About this exercise » Search the data for the string "underset" and copy each line where it turns up.

[Collected data entries]
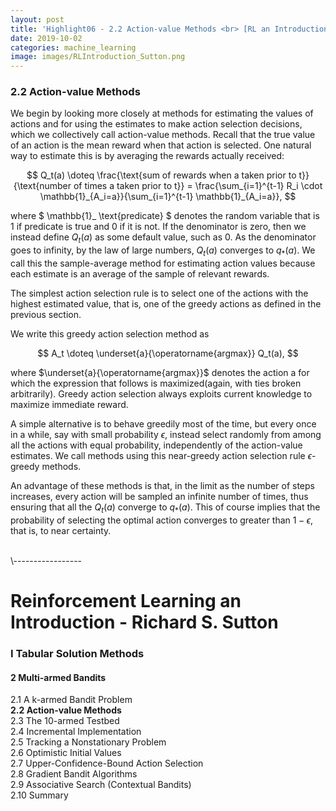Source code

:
 ```yaml
---
layout: post
title: 'Highlight06 - 2.2 Action-value Methods <br> [RL an Introduction - S. Sutton]'
date: 2019-10-02
categories: machine_learning
image: images/RLIntroduction_Sutton.png
---
```

### 2.2 Action-value Methods
We begin by looking more closely at methods for estimating the values of actions and for using the estimates to make action selection decisions, which we collectively call action-value methods. Recall that the true value of an action is the mean reward when that action is selected. One natural way to estimate this is by averaging the rewards actually received:

$$
Q_t(a) \doteq \frac{\text{sum of rewards when a taken prior to t}}{\text{number of times a taken prior to t}} = \frac{\sum_{i=1}^{t-1} R_i \cdot \mathbb{1}_{A_i=a}}{\sum_{i=1}^{t-1} \mathbb{1}_{A_i=a}},
$$

where $ \mathbb{1}_ \text{predicate} $ denotes the random variable that is 1 if predicate is true and 0 if it is not. If the denominator is zero, then we instead define $Q_t(a)$ as some default value, such as 0. As the denominator goes to infinity, by the law of large numbers, $Q_t(a)$ converges to $q_*(a)$. We call this the sample-average method for estimating action values because each estimate is an average of the sample of relevant rewards.
<br>

The simplest action selection rule is to select one of the actions with the highest estimated value, that is, one of the greedy actions as defined in the previous section.
<br>

We write this greedy action selection method as

$$
A_t \doteq \underset{a}{\operatorname{argmax}} Q_t(a),
$$

where $\underset{a}{\operatorname{argmax}}$ denotes the action a for which the expression that follows is maximized(again, with ties broken arbitrarily). Greedy action selection always exploits current knowledge to maximize immediate reward.
<br>

A simple alternative is to behave greedily most of the time, but every once in a while, say with small probability $\epsilon$, instead select randomly from among all the actions with equal probability, independently of the action-value estimates. We call methods using this near-greedy action selection rule $\epsilon$-greedy methods.
<br>

An advantage of these methods is that, in the limit as the number of steps increases, every action will be sampled an infinite number of times, thus ensuring that all the $Q_t(a)$ converge to $q_*(a)$. This of course implies that the probability of selecting the optimal action converges to greater than $1-\epsilon$, that is, to near certainty.



<br>
\-----------------

# Reinforcement Learning an Introduction - Richard S. Sutton

### I Tabular Solution Methods
#### 2 Multi-armed Bandits
2.1 A k-armed Bandit Problem<br>
<b>2.2 Action-value Methods<br></b>
2.3 The 10-armed Testbed<br>
2.4 Incremental Implementation<br>
2.5 Tracking a Nonstationary Problem<br>
2.6 Optimistic Initial Values<br>
2.7 Upper-Confidence-Bound Action Selection<br>
2.8 Gradient Bandit Algorithms<br>
2.9 Associative Search (Contextual Bandits)<br>
2.10 Summary<br>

Result »
A_t \doteq \underset{a}{\operatorname{argmax}} Q_t(a),
where $\underset{a}{\operatorname{argmax}}$ denotes the action a for which the expression that follows is maximized(again, with ties broken arbitrarily). Greedy action selection always exploits current knowledge to maximize immediate reward.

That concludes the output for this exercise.